We’re Not on Wall Street Anymore

Nelson Saiers’s investigative Wall Street exhibit opened at HG Contemporary Gallery on Thursday April 7, 2016.

What do you get when you merge the precision of mathematics with the ambiguity of images? “Math art,” while sounding like an oxymoron, is the focus of Nelson Saiers’ latest solo show. Though his portfolio is broadly characterized by geometric lines and circles, “Inside Wall Street” marks the first time the hedge fund manager turned artist explicitly uses financial formulas in his work. The show both illustrates and criticizes the great financial crises of the past century.

At first glance, the pictorial data set on the black backgrounds evokes a programmer’s computer screen. But this isn’t digital art. Saiers goes over the aluminum prints with ink and paint, visualizing the human touch in a field as automated as finance. The sterile black and white backgrounds which dominate the show allude to the dichotomy of good and bad, a familiar motif for Saiers in his two-year-long artistic career. Amidst this dualism, one work stands out. Its gold color evokes not only wealth but — in this context — a moral limbo.

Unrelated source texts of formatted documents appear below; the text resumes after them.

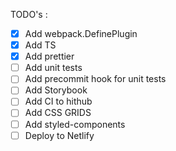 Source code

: TODO's :

- [x] Add webpack.DefinePlugin
- [x] Add TS
- [x] Add prettier
- [ ] Add unit tests
- [ ] Add precommit hook for unit tests
- [ ] Add Storybook
- [ ] Add CI to hithub
- [ ] Add CSS GRIDS
- [ ] Add styled-components
- [ ] Deploy to Netlify
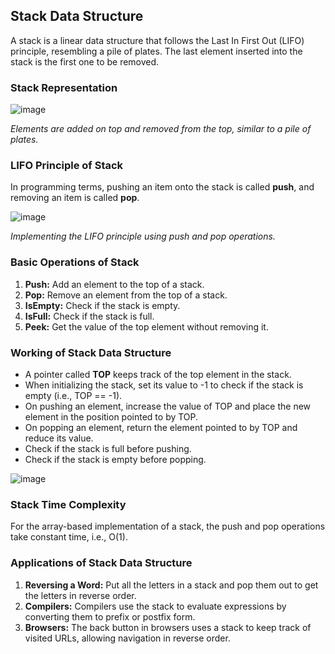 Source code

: ## Stack Data Structure

A stack is a linear data structure that follows the Last In First Out (LIFO) principle, resembling a pile of plates. The last element inserted into the stack is the first one to be removed.

### Stack Representation

![image](https://github.com/vansh-seth/DSA/assets/111755254/70a751ad-e083-4fa9-b3d3-9a4236670b48)

*Elements are added on top and removed from the top, similar to a pile of plates.*

### LIFO Principle of Stack

In programming terms, pushing an item onto the stack is called **push**, and removing an item is called **pop**.

![image](https://github.com/vansh-seth/DSA/assets/111755254/154bc750-6d24-4613-9434-7b9c757e4ded)

*Implementing the LIFO principle using push and pop operations.*

### Basic Operations of Stack

1. **Push:** Add an element to the top of a stack.
2. **Pop:** Remove an element from the top of a stack.
3. **IsEmpty:** Check if the stack is empty.
4. **IsFull:** Check if the stack is full.
5. **Peek:** Get the value of the top element without removing it.

### Working of Stack Data Structure

- A pointer called **TOP** keeps track of the top element in the stack.
- When initializing the stack, set its value to -1 to check if the stack is empty (i.e., TOP == -1).
- On pushing an element, increase the value of TOP and place the new element in the position pointed to by TOP.
- On popping an element, return the element pointed to by TOP and reduce its value.
- Check if the stack is full before pushing.
- Check if the stack is empty before popping.

![image](https://github.com/vansh-seth/DSA/assets/111755254/67bc1be3-da72-4c6b-b9a6-009f6ef50a3f)

### Stack Time Complexity

For the array-based implementation of a stack, the push and pop operations take constant time, i.e., O(1).

### Applications of Stack Data Structure

1. **Reversing a Word:** Put all the letters in a stack and pop them out to get the letters in reverse order.
2. **Compilers:** Compilers use the stack to evaluate expressions by converting them to prefix or postfix form.
3. **Browsers:** The back button in browsers uses a stack to keep track of visited URLs, allowing navigation in reverse order.
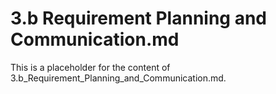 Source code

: # 3.b Requirement Planning and Communication.md

This is a placeholder for the content of 3.b_Requirement_Planning_and_Communication.md. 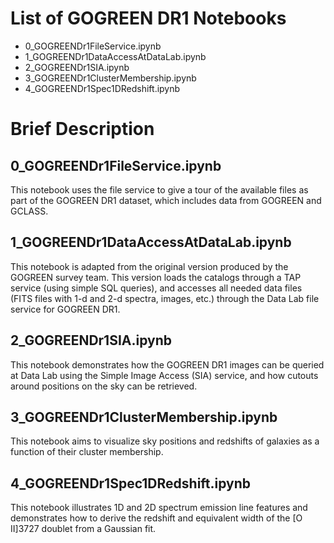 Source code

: # List of GOGREEN DR1 Notebooks

- 0_GOGREENDr1FileService.ipynb
- 1_GOGREENDr1DataAccessAtDataLab.ipynb
- 2_GOGREENDr1SIA.ipynb
- 3_GOGREENDr1ClusterMembership.ipynb
- 4_GOGREENDr1Spec1DRedshift.ipynb


# Brief Description

## 0_GOGREENDr1FileService.ipynb

This notebook uses the file service to give a tour of the available files as part of the GOGREEN DR1 dataset, which includes data from GOGREEN and GCLASS.

## 1_GOGREENDr1DataAccessAtDataLab.ipynb

This notebook is adapted from the original version produced by the GOGREEN survey team. This version loads the catalogs through a TAP service (using simple SQL queries), and accesses all needed data files (FITS files with 1-d and 2-d spectra, images, etc.) through the Data Lab file service for GOGREEN DR1.

## 2_GOGREENDr1SIA.ipynb

This notebook demonstrates how the GOGREEN DR1 images can be queried at Data Lab using the Simple Image Access (SIA) service, and how cutouts around positions on the sky can be retrieved.

## 3_GOGREENDr1ClusterMembership.ipynb

This notebook aims to visualize sky positions and redshifts of galaxies as a function of their cluster membership.

## 4_GOGREENDr1Spec1DRedshift.ipynb

This notebook illustrates 1D and 2D spectrum emission line features and demonstrates how to derive the redshift and equivalent width of the \[O II\]3727 doublet from a Gaussian fit.
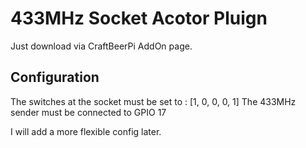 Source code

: # 433MHz Socket Acotor Pluign

Just download via CraftBeerPi AddOn page.

## Configuration

The switches at the socket must be set to : [1, 0, 0, 0, 1]
The 433MHz sender must be connected to GPIO 17

I will add a more flexible config later.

The featured piece, “Midas Loses His Touch Chasing His Tail,” is a visual treatise on the hyperinflation suffered by Germany in 1923 after taking its currency off the gold standard. Since its circulation through press releases and invitations, the piece gives an insightful first impression of Saiers’ show, representing a sort of “gold standard” — the best or most esteemed thing of its kind. While Saiers’ cautionary tale of finance lacks a linear narrative, each work asserts its meaning through several layers of math, history and myth. However simplistic its imagery, the show takes time to figure out.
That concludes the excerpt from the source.